ONNX v TRT Output Mismatch Tolerances

Description

I created a model on PyTorch and exported it as ONNX. When I run this model with ONNX-RT and TRT using random inputs ranged between [0-2] results match with atol=rtol=1e-5. However when I feed real-life data into this model, which has a greater dynamic ranged input data, these tolerances are too tight for a match and I need to bump them up to atol=rtol=1e-3 for a pass from polygraphy test. I tried setting --tactic-sources to cudnn, cublas, cublas_lt seperately and that changed nothing. I was wondering if this behaviour normal, are atol=rtol=1e-3 tolerances feasible ?

Environment

TensorRT Version: 7.2.1.1
GPU Type: RTX3090
Nvidia Driver Version: 460.91.03
CUDA Version: 11.1
CUDNN Version: 8.2.0
Operating System + Version: Ubuntu 18
PyTorch Version (if applicable): 1.8.2

Relevant Files

ONNX file and custom input data onnx_debug - Google Drive

Steps To Reproduce

Failing run;

polygraphy run ./adastec_centerpoint_head.onnx --trt --onnxrt --workspace 1200e06 --load-inputs '/home/adastec/OpenPCDet_Exports/utils/custom_inputs.json' --atol 1e-5 --rtol 1e-5

Passing run;

polygraphy run ./adastec_centerpoint_head.onnx --trt --onnxrt --workspace 1200e06 --load-inputs '/home/adastec/OpenPCDet_Exports/utils/custom_inputs.json' --atol 1e-3 --rtol 1e-3

Hi,

Looks like you’re using an old version of the TensorRT. We recommend you please try on the latest TensorRT version 8.4 EA. Please let us know if you still face this issue.
https://developer.nvidia.com/nvidia-tensorrt-8x-download

Thank you.

I’ll try. But you are acknowledging I should be achieving higher rate of match, right?

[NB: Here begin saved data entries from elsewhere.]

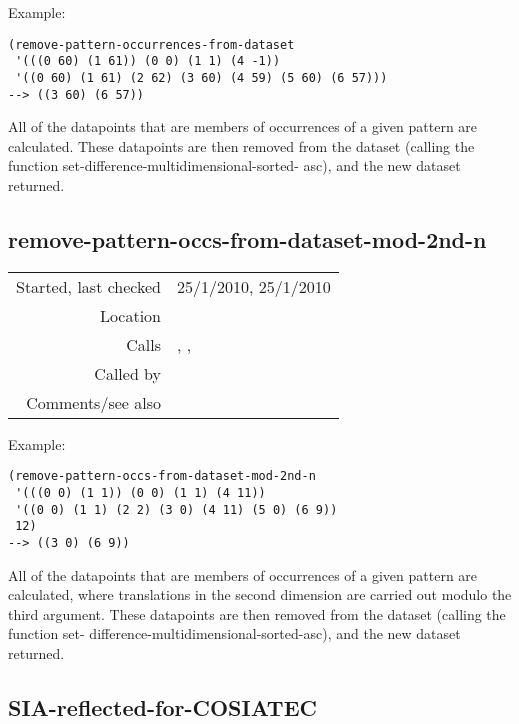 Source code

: \vspace{0.5cm}
\noindent Example:
\begin{verbatim}
(remove-pattern-occurrences-from-dataset
 '(((0 60) (1 61)) (0 0) (1 1) (4 -1))
 '((0 60) (1 61) (2 62) (3 60) (4 59) (5 60) (6 57)))
--> ((3 60) (6 57))
\end{verbatim}

\noindent All of the datapoints that are members of
occurrences of a given pattern are calculated. These
datapoints are then removed from the dataset (calling
the function set-difference-multidimensional-sorted-
asc), and the new dataset returned.


\subsection*{remove-pattern-occs-from-dataset-mod-2nd-n}\label{fun:remove-pattern-occs-from-dataset-mod-2nd-n}

\vspace{0.3cm}
\begin{tabular}{r|p{8cm}}
Started, last checked & 25/1/2010, 25/1/2010 \\
Location & \nameref{sec:further-structural-induction-algorithms} \\
Calls & \nameref{fun:set-difference-multidimensional-sorted-asc}, \nameref{fun:translations-mod-2nd-n},\newline \nameref{fun:unions-multidimensional-sorted-asc} \\
Called by & \nameref{fun:COSIATEC-mod-2nd-n} \\
Comments/see also & \nameref{fun:remove-pattern-occurrences-from-dataset}
\end{tabular}

\vspace{0.5cm}
\noindent Example:
\begin{verbatim}
(remove-pattern-occs-from-dataset-mod-2nd-n
 '(((0 0) (1 1)) (0 0) (1 1) (4 11))
 '((0 0) (1 1) (2 2) (3 0) (4 11) (5 0) (6 9))
 12)
--> ((3 0) (6 9))
\end{verbatim}

\noindent All of the datapoints that are members of
occurrences of a given pattern are calculated, where
translations in the second dimension are carried out
modulo the third argument. These datapoints are then
removed from the dataset (calling the function set-
difference-multidimensional-sorted-asc), and the new
dataset returned.


\subsection*{SIA-reflected-for-COSIATEC}\label{fun:SIA-reflected-for-COSIATEC}

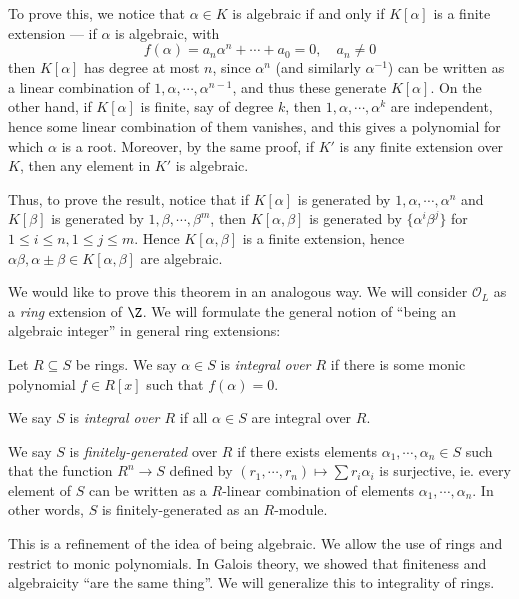 \documentclass[a4paper]{article}
\begin{document}
To prove this, we notice that $\alpha \in K$ is algebraic if and only if $K[\alpha]$ is a finite extension --- if $\alpha$ is algebraic, with
\[
  f(\alpha) = a_n \alpha^n + \cdots + a_0 = 0,\quad a_n \not= 0
\]
then $K[\alpha]$ has degree at most $n$, since $\alpha^n$ (and similarly $\alpha^{-1}$) can be written as a linear combination of $1, \alpha, \cdots, \alpha^{n - 1}$, and thus these generate $K[\alpha]$. On the other hand, if $K[\alpha]$ is finite, say of degree $k$, then $1, \alpha, \cdots, \alpha^k$ are independent, hence some linear combination of them vanishes, and this gives a polynomial for which $\alpha$ is a root. Moreover, by the same proof, if $K'$ is any finite extension over $K$, then any element in $K'$ is algebraic.

Thus, to prove the result, notice that if $K[\alpha]$ is generated by $1, \alpha, \cdots, \alpha^n$ and $K[\beta]$ is generated by $1, \beta, \cdots, \beta^m$, then $K[\alpha, \beta]$ is generated by $\{\alpha^i \beta^j\}$ for $1 \leq i \leq n, 1 \leq j \leq m$. Hence $K[\alpha, \beta]$ is a finite extension, hence $\alpha\beta, \alpha \pm \beta \in K[\alpha, \beta]$ are algebraic.

We would like to prove this theorem in an analogous way. We will consider $\mathcal{O}_L$ as a \emph{ring} extension of $\Z$. We will formulate the general notion of ``being an algebraic integer'' in general ring extensions:

\begin{defi}[Integrality]
  Let $R \subseteq S$ be rings. We say $\alpha \in S$ is \emph{integral over $R$} if there is some monic polynomial $f \in R[x]$ such that $f(\alpha) = 0$.

  We say $S$ is \emph{integral over $R$} if all $\alpha \in S$ are integral over $R$.
\end{defi}

\begin{defi}
  We say $S$ is \emph{finitely-generated} over $R$ if there exists elements $\alpha_1, \cdots, \alpha_n \in S$ such that the function $R^n \to S$ defined by $(r_1, \cdots, r_n) \mapsto \sum r_i \alpha_i$ is surjective, ie. every element of $S$ can be written as a $R$-linear combination of elements $\alpha_1, \cdots, \alpha_n$. In other words, $S$ is finitely-generated as an $R$-module.
\end{defi}
This is a refinement of the idea of being algebraic. We allow the use of rings and restrict to monic polynomials. In Galois theory, we showed that finiteness and algebraicity ``are the same thing''. We will generalize this to integrality of rings.
\end{document}
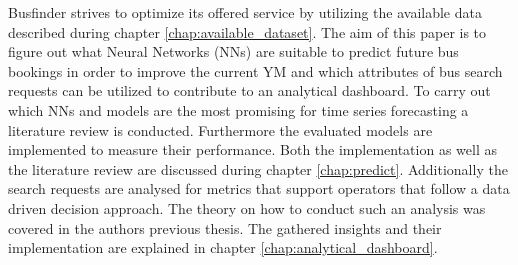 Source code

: \newline
\newline
Busfinder strives to optimize its offered service by utilizing the available data described during chapter \ref{chap:available_dataset}. The aim of this paper is to figure out what Neural Networks (NNs) are suitable to predict future bus bookings in order to improve the current YM and which attributes of bus search requests can be utilized to contribute to an analytical dashboard. To carry out which NNs and models are the most promising for time series forecasting a literature review is conducted. Furthermore the evaluated models are implemented to measure their performance. Both the implementation as well as the literature review are discussed during chapter \ref{chap:predict}. Additionally the search requests are analysed for metrics that support operators that follow a data driven decision approach. The theory on how to conduct such an analysis was covered in the authors previous thesis. The gathered insights and their implementation are explained in chapter \ref{chap:analytical_dashboard}.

I did try with both 8.4.0 EA and 8.2.3. Nothing changed.

Ran layerwise comparison with;
polygraphy run centerpoint_exports/adastec_centerpoint_head.onnx --trt --onnxrt --trt-outputs mark all --onnx-outputs mark all --workspace 1200e06 --load-inputs /home/adastec/OpenPCDet_Exports/utils/custom_inputs.json --fail-fast

It fails from the output of first node which is a ‘Conv’

Hi,

Our team is looking into this. Please allow us some time to work on this.

Thank you.

1 Like

Hi,

This is expected behavior, the absolute and relative error tolerance (limits) specified as default in Polygraphy (1e-5) generally works for most CNNs but not all. Depending on the model and input dynamic range, this may need to be higher (1e-3 is not out of the ordinary). It is ultimately the developer’s call whether this variation is acceptable (for each output). If not, we need to investigate per-layer outputs to identify where the differences are stemming from.

Please check 2. in the following link.

Thank you.

Thanks a lot. I deployed the model using both torchscript and tensorrt. Torchscript was able to match Pytorch code’s outputs with 1e-05=atol=rtol. Both torchscript and onnx->TRT seem to work fine in terms of bounding boxes they predict. But I did not evaluate with metrics like mAP yet.